Ses photos, en particulier, m’ont frappé. Elles n’ont aucune prétention artistique. Ce sont des images documentaires, prises pour expliquer, pour témoigner. Et c’est précisément cette absence de fard qui les rend si puissantes. Chaque cliché est une fenêtre ouverte sur un monde disparu, un hommage à des visages et des paysages qui ont depuis été transformés par le temps, la guerre et la mondialisation.

Les yeux hallucinés du cheikh de Najran, 1936. Photo aujourd’hui reproduite dans les châteaux et les palais de Najran.

Une plongée dans un autre monde

En sortant de la BSB, j’étais sonné. Ces quelques heures passées avec les écrits et les photos de Philby m’avaient transporté dans une autre époque, un autre état d’esprit. J’avais l’impression d’avoir traversé un désert, d’avoir marché aux côtés d’un homme qui, malgré les préjugés de son temps, avait su voir dans les Arabes des êtres d’avenir, dépositaires d’un passé complexe et mystérieux.

Photo de famille avec « Ibn Saud himself », roi d’Arabie et fondateur devenu mythique du royaume. Philby était en adoration devant lui. 1915.

Pour Philby, l’Arabie n’était pas (seulement) une terre à conquérir, mais (surtout) une civilisation à comprendre. Il avait appris l’arabe, étudié les coutumes locales, et s’était immergé dans une culture qui, pour beaucoup de ses contemporains, était opaque, voire menaçante.

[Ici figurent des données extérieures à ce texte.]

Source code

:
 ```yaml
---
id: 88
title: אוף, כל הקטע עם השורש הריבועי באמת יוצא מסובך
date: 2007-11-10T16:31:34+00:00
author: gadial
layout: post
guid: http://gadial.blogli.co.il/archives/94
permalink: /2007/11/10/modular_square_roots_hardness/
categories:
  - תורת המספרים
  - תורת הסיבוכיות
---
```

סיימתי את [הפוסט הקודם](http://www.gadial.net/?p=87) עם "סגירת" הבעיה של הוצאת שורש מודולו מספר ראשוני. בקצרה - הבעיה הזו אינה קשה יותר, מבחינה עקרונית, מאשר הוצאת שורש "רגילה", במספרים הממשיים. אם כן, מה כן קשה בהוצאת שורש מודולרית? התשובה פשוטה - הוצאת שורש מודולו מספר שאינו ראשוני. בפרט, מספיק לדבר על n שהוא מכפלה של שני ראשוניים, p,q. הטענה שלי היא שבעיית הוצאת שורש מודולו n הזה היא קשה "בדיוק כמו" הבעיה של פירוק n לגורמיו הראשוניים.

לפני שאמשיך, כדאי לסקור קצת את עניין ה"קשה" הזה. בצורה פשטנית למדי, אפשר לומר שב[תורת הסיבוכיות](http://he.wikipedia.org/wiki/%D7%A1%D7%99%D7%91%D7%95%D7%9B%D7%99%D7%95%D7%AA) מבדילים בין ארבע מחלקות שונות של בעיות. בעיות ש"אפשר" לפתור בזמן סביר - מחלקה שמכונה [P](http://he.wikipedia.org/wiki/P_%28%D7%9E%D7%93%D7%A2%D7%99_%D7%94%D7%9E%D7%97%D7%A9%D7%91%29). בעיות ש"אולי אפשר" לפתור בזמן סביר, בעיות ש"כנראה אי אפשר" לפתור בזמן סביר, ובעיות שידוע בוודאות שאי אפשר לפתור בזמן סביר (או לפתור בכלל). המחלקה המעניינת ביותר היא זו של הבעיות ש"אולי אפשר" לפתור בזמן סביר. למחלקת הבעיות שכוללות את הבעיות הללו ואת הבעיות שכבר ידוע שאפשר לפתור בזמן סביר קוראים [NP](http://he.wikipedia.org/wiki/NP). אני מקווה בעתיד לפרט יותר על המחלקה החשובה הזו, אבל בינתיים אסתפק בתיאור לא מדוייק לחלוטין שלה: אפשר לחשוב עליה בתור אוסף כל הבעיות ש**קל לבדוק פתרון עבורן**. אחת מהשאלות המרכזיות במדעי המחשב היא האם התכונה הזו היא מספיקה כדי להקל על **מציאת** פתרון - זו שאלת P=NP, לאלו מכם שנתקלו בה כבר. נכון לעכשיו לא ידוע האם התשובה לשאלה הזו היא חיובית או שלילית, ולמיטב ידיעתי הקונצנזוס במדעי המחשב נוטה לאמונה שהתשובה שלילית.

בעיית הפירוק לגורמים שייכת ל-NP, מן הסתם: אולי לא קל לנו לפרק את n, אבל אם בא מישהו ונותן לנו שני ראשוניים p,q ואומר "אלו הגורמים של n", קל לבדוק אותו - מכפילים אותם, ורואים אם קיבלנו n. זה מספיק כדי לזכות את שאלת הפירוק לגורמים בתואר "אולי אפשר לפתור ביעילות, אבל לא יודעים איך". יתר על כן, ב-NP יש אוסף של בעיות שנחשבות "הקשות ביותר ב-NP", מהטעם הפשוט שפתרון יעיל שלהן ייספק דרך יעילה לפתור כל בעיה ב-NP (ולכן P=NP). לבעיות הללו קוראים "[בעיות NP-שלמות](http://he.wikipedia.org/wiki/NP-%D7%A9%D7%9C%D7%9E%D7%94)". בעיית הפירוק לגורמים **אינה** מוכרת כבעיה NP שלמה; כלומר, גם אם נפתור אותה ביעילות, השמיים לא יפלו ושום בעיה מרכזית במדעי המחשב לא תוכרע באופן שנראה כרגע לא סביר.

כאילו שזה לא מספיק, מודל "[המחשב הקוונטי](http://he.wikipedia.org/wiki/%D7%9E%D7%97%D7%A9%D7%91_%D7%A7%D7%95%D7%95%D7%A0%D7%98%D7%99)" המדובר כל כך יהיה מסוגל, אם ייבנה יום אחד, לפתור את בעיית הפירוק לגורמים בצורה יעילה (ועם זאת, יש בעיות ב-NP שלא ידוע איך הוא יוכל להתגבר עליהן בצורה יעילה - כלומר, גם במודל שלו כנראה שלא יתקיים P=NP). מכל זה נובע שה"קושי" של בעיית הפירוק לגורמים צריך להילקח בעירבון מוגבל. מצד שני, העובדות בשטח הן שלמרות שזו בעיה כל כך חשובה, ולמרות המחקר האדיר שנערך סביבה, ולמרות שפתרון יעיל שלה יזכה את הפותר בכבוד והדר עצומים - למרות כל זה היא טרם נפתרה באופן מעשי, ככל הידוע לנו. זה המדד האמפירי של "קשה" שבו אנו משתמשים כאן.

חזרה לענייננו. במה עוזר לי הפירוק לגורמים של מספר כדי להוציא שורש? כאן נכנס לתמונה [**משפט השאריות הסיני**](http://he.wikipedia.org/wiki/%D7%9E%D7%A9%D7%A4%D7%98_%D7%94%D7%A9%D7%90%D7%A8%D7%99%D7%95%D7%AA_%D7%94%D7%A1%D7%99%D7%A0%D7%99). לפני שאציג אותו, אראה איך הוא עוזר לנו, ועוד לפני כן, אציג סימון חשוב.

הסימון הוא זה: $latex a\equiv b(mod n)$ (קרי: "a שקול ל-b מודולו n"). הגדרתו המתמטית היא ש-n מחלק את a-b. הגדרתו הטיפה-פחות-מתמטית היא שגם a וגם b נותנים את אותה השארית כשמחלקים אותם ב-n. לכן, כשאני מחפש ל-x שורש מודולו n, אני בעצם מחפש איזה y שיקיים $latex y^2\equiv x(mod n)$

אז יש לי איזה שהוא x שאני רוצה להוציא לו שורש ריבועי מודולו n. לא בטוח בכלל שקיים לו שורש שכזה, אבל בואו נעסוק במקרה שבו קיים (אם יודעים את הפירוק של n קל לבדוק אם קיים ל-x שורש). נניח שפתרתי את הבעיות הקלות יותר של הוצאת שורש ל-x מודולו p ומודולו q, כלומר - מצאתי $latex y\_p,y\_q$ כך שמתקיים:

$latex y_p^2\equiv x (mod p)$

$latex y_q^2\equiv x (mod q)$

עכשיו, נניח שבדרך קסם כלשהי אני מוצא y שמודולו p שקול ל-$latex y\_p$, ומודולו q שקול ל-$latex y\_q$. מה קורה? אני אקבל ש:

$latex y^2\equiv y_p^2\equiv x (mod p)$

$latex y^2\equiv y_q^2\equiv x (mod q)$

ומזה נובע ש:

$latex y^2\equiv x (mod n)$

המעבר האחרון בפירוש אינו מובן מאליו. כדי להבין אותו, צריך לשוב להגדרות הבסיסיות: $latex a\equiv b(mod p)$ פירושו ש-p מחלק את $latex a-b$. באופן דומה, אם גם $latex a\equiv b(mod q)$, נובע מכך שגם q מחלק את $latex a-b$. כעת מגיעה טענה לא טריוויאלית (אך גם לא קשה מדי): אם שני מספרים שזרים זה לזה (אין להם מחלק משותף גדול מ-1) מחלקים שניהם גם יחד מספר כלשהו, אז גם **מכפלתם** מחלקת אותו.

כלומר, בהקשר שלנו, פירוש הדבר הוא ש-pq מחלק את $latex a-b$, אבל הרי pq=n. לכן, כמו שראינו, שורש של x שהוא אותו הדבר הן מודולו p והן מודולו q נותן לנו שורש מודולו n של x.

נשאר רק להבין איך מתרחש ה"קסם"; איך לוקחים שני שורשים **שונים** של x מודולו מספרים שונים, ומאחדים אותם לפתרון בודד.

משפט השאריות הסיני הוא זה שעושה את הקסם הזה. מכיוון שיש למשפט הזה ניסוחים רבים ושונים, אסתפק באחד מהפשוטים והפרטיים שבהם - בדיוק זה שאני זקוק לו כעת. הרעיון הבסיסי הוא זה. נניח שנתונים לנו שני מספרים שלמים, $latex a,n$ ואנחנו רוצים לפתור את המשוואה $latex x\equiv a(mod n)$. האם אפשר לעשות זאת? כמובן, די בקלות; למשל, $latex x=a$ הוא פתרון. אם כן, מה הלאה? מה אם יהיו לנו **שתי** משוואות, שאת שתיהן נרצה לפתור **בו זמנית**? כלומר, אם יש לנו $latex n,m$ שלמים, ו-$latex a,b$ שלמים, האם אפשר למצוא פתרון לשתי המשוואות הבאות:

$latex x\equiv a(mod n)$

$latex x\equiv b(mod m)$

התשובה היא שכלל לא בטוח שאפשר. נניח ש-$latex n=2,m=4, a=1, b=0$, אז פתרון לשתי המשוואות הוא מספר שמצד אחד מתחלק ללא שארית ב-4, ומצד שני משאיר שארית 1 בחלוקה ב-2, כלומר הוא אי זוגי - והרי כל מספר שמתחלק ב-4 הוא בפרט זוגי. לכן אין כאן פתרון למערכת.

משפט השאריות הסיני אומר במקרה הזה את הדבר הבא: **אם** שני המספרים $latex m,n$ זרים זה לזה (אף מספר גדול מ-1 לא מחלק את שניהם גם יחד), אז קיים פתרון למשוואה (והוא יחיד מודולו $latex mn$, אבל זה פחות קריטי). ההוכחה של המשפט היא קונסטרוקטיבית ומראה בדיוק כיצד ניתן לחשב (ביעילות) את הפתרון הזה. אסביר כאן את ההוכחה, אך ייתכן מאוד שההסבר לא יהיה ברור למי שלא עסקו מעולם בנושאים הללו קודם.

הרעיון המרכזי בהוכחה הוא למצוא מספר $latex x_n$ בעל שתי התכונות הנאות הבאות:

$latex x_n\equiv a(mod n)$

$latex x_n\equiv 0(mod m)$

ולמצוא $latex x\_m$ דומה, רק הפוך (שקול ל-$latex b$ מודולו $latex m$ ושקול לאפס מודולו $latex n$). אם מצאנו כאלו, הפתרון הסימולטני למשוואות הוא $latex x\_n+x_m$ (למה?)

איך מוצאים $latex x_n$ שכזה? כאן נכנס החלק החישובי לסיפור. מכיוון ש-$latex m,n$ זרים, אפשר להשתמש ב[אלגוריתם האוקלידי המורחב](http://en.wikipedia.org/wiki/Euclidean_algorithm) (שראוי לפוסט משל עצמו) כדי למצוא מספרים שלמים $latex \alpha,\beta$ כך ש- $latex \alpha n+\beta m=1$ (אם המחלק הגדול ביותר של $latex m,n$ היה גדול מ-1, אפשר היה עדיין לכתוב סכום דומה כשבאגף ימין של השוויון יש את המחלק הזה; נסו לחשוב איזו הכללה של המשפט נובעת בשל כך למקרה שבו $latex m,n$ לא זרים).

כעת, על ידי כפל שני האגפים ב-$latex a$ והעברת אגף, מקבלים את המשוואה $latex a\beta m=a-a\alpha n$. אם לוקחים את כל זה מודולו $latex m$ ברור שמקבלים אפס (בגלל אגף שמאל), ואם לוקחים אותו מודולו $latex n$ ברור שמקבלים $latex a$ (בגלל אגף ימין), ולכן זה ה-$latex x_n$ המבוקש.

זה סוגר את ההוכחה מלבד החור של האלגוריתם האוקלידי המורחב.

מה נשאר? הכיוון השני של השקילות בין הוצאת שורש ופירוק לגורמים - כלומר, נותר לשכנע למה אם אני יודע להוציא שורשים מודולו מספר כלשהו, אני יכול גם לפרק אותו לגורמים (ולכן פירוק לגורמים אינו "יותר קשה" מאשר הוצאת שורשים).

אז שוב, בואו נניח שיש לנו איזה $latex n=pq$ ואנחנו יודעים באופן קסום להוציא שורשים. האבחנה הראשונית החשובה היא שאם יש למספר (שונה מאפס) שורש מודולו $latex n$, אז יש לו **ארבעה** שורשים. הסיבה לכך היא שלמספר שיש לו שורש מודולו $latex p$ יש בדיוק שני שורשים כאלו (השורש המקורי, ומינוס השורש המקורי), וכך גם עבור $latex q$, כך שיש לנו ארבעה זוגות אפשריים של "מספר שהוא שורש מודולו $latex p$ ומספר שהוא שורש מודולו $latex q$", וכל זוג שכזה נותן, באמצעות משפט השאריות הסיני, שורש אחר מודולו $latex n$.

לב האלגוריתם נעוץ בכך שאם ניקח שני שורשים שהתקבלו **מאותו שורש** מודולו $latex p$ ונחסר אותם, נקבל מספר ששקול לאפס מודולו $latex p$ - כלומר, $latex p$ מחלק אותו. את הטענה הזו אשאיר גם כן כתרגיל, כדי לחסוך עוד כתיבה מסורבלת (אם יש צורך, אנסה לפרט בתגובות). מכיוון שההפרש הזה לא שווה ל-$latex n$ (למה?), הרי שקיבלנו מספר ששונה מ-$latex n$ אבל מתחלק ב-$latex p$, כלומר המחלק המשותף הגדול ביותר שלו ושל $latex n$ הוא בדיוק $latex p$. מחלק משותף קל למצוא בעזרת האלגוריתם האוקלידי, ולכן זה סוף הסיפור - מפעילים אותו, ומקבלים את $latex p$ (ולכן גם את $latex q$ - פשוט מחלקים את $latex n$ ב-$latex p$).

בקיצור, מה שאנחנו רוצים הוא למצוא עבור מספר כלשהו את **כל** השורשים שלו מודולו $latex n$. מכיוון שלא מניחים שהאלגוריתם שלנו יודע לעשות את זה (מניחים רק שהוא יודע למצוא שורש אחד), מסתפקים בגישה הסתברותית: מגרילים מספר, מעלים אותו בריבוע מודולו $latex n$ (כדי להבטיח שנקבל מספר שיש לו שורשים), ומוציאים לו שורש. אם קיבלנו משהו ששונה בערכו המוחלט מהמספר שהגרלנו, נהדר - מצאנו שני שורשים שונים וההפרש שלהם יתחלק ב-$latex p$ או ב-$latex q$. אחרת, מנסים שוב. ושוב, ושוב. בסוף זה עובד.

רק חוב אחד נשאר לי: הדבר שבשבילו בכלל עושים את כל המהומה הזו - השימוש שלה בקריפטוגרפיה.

Le G20 et le discours de Vance : un monde en décalage

Pendant ce temps, au G20, le vice-président américain Mike Vance tenait un discours sur l’immigration, présentée comme le problème le plus urgent de notre époque. Un siècle après Philby, le ton avait radicalement changé. Là où l’explorateur britannique voyait des hommes et des femmes à respecter, les élites américaines d’aujourd’hui voient des menaces à contenir, des flux à contrôler, des vies à trier.

Pour des hommes comme Trump, Vance ou Musk, les Arabes ne sont plus des partenaires, mais des obstacles. Ils ne méritent ni compréhension ni empathie, mais des drones, des murs et des politiques sécuritaires. La déchéance du monde occidental, si déchéance il y a, se trouve peut-être là : dans cette incapacité croissante à voir l’autre comme un égal, dans ce refus de s’engager dans un véritable dialogue.